Segment Start: DATA FOR THIS TASK

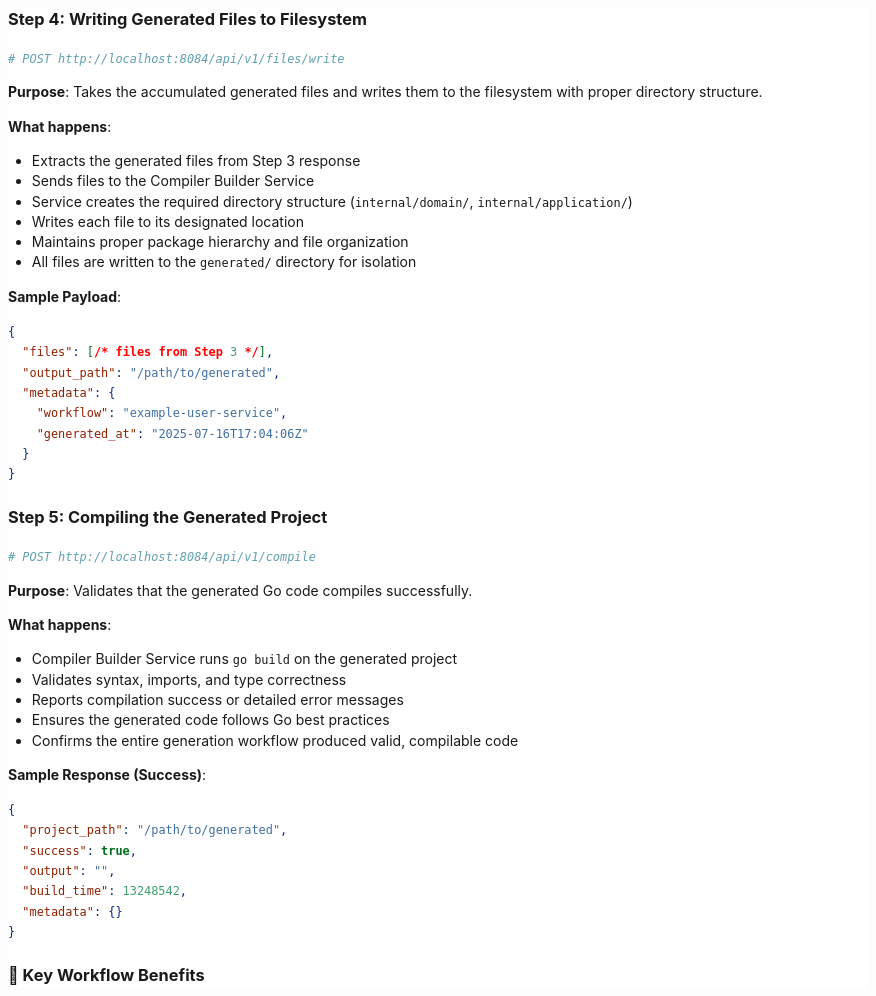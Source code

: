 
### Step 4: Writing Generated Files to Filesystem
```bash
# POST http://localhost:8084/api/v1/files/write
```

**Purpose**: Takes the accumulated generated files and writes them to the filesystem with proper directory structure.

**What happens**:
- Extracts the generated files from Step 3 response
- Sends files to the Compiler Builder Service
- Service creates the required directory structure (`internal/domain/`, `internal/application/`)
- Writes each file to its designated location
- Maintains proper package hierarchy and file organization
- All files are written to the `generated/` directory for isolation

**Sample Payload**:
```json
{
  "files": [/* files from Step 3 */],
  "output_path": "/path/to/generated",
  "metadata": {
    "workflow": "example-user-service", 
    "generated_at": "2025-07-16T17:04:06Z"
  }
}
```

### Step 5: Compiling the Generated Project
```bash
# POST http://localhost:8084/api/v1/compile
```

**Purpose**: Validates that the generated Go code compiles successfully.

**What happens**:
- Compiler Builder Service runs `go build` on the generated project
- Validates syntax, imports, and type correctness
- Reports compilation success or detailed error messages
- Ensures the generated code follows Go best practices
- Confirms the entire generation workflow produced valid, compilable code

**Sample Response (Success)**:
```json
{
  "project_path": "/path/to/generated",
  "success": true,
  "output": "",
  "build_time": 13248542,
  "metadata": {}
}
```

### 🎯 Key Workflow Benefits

Segment End: DATA FOR THIS TASK

• AIM OF THE TASK: Each line above that includes the word "localhost" is to be copied.

• REPLY:
# POST http://localhost:8084/api/v1/files/write
# POST http://localhost:8084/api/v1/compile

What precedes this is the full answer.